Vancouver commercial real estate posted one of the strongest performances in Canada last year, with an average 13.7 per cent return on investment, according to the REALpac/IPD Canada annual property index.

Vancouver commercial real estate posted one of the strongest performances in Canada last year, with an average 13.7 per cent return on investment, according to the REALpac/IPD Canada annual property index.
Nationally, the annual total return was up sharply from 2009, which was negative at -0.3 per cent, and the 3.7 per cent return in 2008.  Growth last year was underpinned by a 4 per cent capital growth and a 6.5 per cent income return. The index measured $97 billion of directly-held commercial real estate as at the end of 2010.
"A rebound in property values was entirely responsible for boosting the total return into double-digit territory in 2010," said Simon Fairchild, managing director of IPD North America.“The return to capital growth last year follows two consecutive years of write-downs worth 9.3 per cent at the all property level.”

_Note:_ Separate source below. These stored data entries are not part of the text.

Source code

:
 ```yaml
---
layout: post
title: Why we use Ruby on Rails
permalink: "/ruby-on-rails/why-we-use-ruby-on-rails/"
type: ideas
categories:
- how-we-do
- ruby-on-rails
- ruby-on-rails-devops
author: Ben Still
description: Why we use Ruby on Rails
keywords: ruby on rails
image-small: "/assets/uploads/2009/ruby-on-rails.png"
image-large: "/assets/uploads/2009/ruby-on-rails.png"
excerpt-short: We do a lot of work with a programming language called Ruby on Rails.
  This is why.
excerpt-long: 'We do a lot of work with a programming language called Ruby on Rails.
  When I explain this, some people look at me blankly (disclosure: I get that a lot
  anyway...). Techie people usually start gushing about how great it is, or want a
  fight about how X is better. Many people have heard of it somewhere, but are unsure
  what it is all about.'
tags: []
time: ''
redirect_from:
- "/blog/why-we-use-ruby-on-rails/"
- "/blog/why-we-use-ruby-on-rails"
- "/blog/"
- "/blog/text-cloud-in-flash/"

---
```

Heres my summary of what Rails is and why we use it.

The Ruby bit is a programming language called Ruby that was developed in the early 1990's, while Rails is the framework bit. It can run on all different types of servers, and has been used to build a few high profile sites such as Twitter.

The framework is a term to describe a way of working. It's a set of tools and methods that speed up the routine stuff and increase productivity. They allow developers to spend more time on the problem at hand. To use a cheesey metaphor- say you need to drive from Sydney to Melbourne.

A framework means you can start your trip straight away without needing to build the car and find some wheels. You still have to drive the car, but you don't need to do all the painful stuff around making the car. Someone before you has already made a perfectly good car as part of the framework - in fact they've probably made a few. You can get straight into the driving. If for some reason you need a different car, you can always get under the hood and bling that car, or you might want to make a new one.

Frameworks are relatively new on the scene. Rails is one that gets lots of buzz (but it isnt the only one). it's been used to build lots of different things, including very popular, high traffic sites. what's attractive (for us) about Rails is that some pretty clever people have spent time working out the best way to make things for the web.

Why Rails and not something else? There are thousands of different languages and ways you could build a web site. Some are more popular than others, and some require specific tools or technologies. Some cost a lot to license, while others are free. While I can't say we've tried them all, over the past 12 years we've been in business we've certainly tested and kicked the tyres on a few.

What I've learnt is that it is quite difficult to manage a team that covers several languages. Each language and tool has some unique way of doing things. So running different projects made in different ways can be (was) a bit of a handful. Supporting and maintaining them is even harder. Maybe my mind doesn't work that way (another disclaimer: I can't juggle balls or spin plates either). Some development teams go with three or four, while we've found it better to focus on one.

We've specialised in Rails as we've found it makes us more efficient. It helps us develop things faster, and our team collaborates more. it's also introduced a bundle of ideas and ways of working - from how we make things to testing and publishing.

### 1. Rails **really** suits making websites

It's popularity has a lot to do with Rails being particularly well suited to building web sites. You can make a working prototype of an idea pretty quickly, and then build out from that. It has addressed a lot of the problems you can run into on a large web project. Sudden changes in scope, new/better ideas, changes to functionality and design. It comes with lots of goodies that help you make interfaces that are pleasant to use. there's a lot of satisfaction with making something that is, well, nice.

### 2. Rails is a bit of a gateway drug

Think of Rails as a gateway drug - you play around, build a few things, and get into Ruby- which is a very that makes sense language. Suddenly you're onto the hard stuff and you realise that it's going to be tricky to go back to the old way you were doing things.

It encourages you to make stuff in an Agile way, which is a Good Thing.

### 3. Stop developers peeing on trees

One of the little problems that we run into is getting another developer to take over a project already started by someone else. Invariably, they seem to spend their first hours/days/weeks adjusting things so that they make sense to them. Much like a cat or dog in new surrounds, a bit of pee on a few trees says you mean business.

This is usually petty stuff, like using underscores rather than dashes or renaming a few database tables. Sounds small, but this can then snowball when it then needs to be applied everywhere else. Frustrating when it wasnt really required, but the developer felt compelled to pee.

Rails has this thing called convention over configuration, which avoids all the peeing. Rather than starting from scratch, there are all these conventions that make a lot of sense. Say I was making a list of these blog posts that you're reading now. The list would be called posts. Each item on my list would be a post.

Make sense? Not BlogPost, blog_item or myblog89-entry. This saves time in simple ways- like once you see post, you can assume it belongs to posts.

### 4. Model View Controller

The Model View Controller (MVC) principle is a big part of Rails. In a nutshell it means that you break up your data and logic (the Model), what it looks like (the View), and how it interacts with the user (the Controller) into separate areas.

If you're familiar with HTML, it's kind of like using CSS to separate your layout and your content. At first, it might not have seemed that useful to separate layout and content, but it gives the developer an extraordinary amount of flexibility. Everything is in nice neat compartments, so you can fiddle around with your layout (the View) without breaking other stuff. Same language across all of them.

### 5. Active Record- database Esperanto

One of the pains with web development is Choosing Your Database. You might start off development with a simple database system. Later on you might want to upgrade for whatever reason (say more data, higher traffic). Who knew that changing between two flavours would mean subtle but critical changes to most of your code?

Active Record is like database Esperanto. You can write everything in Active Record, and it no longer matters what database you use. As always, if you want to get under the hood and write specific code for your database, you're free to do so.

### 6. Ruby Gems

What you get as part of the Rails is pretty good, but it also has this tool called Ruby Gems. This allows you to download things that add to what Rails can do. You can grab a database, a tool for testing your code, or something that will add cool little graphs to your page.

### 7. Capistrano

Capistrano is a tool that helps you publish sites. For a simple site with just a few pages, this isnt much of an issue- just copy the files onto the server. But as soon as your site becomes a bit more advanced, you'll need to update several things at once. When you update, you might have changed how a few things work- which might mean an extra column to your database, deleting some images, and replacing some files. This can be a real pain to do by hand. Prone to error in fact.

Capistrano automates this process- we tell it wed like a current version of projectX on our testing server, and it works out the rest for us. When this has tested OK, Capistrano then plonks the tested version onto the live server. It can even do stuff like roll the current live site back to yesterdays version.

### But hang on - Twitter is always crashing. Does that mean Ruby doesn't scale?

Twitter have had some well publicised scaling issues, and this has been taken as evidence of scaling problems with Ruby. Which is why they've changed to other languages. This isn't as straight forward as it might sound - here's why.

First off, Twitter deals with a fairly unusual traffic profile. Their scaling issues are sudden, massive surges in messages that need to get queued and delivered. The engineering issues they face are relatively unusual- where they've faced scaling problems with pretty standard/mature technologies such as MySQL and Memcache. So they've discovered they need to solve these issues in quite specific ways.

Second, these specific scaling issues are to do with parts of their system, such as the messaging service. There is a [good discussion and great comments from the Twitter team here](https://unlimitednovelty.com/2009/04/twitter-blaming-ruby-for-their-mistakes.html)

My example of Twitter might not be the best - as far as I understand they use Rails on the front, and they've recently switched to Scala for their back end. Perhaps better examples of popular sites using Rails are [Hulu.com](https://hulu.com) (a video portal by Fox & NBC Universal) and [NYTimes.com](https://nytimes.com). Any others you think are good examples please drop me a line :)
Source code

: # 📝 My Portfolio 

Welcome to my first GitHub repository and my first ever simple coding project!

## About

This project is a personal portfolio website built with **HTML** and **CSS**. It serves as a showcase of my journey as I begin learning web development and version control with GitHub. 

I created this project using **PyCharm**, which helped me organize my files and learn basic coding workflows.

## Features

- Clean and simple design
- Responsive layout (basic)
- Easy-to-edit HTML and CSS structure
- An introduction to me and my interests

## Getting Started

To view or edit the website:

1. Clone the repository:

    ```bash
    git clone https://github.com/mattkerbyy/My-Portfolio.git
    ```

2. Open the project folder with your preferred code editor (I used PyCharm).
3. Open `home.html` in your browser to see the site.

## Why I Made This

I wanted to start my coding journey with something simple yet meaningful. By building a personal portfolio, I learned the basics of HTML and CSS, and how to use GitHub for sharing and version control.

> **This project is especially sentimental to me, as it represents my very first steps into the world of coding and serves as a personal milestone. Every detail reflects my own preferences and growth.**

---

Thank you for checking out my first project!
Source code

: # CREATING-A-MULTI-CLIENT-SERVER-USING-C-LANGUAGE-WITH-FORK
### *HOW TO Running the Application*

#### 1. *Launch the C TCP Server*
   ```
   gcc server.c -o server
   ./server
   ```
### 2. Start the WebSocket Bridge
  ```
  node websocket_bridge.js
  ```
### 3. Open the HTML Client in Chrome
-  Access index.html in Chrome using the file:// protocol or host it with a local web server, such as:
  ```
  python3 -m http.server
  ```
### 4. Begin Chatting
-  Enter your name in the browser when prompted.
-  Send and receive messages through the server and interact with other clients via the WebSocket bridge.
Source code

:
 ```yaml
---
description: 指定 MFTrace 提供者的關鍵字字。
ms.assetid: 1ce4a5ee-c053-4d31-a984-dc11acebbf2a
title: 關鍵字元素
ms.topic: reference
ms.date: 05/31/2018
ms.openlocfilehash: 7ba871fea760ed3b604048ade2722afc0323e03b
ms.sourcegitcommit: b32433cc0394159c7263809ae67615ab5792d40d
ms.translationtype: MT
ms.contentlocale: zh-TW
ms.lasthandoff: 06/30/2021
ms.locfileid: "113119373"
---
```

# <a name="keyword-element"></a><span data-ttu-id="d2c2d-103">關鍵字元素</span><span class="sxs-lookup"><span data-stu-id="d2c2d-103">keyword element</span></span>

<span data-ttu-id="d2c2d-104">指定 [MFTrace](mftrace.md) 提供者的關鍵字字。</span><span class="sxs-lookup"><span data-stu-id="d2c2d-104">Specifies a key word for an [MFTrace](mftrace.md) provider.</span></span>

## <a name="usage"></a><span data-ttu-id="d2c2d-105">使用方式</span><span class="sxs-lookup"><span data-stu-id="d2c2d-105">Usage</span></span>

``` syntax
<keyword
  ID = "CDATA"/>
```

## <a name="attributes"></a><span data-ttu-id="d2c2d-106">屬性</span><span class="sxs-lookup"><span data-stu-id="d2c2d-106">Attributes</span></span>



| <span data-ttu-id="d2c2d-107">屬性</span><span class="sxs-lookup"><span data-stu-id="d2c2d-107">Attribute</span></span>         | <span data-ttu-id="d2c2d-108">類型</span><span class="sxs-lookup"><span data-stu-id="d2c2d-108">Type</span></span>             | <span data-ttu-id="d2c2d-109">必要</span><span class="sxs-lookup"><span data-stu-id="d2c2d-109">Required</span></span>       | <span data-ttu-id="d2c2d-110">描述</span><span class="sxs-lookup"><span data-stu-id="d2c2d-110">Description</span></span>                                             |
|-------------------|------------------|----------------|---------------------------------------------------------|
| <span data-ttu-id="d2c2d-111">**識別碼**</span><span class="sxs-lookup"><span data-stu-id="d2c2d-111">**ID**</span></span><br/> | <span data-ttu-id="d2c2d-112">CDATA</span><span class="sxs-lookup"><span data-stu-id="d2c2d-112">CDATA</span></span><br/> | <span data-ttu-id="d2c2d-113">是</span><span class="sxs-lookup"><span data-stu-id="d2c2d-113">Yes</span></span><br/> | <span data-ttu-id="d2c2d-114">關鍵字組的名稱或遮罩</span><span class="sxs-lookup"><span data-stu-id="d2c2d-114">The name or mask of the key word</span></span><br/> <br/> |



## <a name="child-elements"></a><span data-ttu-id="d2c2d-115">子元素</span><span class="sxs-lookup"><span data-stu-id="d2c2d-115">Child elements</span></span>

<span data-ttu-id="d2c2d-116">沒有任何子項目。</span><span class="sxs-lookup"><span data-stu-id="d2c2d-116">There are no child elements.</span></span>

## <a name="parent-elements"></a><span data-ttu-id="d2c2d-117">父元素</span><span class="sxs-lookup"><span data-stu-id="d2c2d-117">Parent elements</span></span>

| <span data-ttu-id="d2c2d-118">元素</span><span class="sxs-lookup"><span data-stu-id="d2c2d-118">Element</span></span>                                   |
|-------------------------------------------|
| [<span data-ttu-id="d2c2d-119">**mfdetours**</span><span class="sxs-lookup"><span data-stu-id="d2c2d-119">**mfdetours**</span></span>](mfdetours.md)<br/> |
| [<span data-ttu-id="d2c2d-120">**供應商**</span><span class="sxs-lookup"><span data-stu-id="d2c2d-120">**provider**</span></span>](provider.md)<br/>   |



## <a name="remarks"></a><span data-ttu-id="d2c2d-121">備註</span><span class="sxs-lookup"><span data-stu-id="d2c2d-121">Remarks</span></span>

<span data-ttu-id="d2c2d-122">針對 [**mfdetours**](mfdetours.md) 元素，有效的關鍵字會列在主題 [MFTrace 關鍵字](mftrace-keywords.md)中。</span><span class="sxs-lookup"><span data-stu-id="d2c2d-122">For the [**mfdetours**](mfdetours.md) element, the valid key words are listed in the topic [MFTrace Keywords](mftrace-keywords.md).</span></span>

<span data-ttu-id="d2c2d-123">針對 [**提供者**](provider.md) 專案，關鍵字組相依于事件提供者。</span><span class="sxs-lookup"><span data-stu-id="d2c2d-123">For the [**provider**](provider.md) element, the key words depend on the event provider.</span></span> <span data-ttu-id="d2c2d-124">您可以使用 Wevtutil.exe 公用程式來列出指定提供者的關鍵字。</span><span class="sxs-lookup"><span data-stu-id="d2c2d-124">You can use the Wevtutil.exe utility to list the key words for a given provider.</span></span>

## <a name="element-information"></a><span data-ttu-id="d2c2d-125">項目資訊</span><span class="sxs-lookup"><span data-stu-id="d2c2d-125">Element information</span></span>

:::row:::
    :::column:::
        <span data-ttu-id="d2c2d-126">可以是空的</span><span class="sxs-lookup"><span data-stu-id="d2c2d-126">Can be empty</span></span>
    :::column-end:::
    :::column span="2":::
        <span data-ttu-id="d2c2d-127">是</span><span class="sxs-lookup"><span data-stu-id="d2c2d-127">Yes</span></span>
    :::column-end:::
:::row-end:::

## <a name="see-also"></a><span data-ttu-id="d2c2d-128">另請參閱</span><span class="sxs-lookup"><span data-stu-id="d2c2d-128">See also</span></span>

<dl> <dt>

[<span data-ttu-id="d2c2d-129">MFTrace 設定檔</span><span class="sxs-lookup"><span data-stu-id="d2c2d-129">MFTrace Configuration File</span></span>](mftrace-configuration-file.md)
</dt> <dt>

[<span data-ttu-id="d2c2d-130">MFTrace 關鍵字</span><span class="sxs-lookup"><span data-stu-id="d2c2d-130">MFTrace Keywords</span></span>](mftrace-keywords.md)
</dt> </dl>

Stronger returns were posted in all of the four major sectors. For the second year in a row, retail properties were the top performing sector with a total return of 15.6 per cent in 2010, followed by industrial property at 8.8 per cent, offices at 8.5 per cent and multi-family residential at 7.6 per cent.
Montreal led the six largest commercial property markets, with a total return of 14.2 per cent; Edmonton trailed in last with 6.5 per cent, the only market among the six where capital values did not show any recovery. Returns in the other three major markets were: Toronto (10.9 per cent); Ottawa (10.6 per cent); and Calgary (8.7 per cent).